HOW TO DO A FRONT SQUAT – PROPER FRONT SQUAT FORM
When performing a front squat, begin by setting up a barbell on a squat rack. The rack should be about an inch below your clavicles. This will allow you to easily unrack and rack the barbell as you begin and finish your front squat. Hand position is critical for the front squat. Wrap your fingers lightly around the bar, do not squeeze too tightly. Step forward toward the bar and bring your elbows upward as you create a shelf across your clavicles and front delts. The bar will sit nicely at this front position for the front squat. Throughout the movement, keep your elbows shoulder width apart and lifted high. Do not allow your back to arch significantly or to round forward for proper front squat form.
With the front squat, your feet should be about shoulder width apart, toes slightly turned out and the majority of your weight should be pressing through your heels. Stabilize your core and then begin to lower yourself to the bottom position of the front squat, keeping your chest up, knees pressing slightly outward and keeping your elbows straight forward and high as you sit back into the front squat. The optimal depth for a front squat is slightly below parallel. As you return to the top of the front squat, maintain a tight core, keep your chest up and knees pressing gently outward. Drive through your heels keeping the toes light.

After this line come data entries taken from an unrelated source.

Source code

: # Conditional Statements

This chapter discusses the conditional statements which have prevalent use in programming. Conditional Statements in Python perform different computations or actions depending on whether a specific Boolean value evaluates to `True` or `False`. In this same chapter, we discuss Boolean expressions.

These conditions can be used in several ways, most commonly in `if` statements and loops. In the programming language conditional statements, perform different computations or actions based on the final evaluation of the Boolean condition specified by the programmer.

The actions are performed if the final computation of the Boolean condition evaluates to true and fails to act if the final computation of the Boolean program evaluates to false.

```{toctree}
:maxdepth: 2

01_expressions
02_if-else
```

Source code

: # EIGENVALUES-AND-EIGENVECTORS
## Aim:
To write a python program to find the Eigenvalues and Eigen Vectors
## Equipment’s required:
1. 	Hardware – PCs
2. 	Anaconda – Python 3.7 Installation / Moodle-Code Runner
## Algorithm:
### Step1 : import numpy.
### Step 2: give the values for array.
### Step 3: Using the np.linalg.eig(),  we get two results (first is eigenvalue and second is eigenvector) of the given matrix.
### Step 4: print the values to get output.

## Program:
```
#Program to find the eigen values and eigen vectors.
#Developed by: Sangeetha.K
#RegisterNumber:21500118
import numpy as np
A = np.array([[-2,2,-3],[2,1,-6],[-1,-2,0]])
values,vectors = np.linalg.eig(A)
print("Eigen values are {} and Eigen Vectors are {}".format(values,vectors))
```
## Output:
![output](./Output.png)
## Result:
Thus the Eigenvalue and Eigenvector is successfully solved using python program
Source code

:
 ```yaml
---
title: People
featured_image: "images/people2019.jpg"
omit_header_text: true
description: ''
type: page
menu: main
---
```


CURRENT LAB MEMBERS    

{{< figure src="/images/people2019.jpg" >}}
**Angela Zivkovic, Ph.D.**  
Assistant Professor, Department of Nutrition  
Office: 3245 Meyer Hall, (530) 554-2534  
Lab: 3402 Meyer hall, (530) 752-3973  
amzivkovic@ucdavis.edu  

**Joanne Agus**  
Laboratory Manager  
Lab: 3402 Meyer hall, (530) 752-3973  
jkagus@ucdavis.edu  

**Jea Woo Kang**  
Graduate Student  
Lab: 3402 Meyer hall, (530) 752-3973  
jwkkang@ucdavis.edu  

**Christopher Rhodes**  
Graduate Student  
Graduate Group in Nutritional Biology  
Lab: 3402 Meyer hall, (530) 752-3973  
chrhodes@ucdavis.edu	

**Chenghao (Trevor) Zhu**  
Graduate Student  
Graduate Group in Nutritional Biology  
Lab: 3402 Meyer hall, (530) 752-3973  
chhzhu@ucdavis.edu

**Julie’s tip – If you have elbow, shoulder or wrist flexibility limitations, you can perform the front squat with the barbell still at your clavicle but with your hands crossed over the top of the bar and fingers lightly gripping from the top.
HOW TO DO A BACK SQUAT – PROPER BACK SQUAT FORM
When performing a BACK squat, begin by setting up a barbell on a squat rack. The rack should be about an inch below your shoulder height. This will allow you to easily unrack and rack the barbell as you begin and finish your front squat. Hand position is critical for the front squat. Wrap your fingers lightly around the bar, do not squeeze too tightly. Step forward toward the bar, ducking underneath and allowing the bar to rest across your traps. In the back squat, your arms will remain on the bar, out to the sides about 6-8 inches from your ears. With the back squat do not allow your back to arch significantly or to round forward for proper back squat form.
With the back squat, your feet should be about shoulder width apart, toes slightly turned out and the majority of your weight should be pressing through your heels. Stabilize your core and then begin to lower yourself to the bottom position of the front squat, keeping your chest up, knees pressing slightly outward as you sit back into the back squat. The optimal depth for a back squat is slightly below parallel. As you return to the top of the front squat, maintain a tight core, keep your chest up and knees pressing gently outward. Drive through your heels keeping the toes light.
**Julie’s tip – If you have trouble knowing how far to sit i the back squat, use a bench that is about your knee height to act as a guide. When you glutes barely reach the bench, you will know you have reached full back squat depth and you can press back up to the top.